*Work order*. Only the lines that include "audio" should be copied from the data below.

Records excerpted from a collection:
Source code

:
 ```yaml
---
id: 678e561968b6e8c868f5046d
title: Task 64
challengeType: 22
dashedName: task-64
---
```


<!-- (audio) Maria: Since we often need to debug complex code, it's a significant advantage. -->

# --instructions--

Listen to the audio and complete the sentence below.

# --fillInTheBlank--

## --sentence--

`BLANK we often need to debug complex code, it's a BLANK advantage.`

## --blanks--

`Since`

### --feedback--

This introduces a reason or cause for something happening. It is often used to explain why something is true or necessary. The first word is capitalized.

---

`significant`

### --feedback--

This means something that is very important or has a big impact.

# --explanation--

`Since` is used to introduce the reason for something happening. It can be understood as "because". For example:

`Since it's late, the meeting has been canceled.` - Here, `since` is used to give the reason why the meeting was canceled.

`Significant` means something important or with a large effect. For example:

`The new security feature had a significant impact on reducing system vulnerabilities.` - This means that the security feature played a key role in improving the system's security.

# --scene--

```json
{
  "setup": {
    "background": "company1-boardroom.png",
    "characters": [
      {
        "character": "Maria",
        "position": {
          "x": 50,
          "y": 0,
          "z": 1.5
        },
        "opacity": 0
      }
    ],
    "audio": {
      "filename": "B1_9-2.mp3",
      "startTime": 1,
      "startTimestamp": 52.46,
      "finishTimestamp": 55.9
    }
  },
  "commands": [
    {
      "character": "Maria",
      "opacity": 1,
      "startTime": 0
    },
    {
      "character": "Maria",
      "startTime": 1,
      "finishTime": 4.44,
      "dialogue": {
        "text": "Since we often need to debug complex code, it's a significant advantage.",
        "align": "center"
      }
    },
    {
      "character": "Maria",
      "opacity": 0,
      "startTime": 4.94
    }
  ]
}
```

*Exercise solution*.
<!-- (audio) Maria: Since we often need to debug complex code, it's a significant advantage. -->
Listen to the audio and complete the sentence below.
    "audio": {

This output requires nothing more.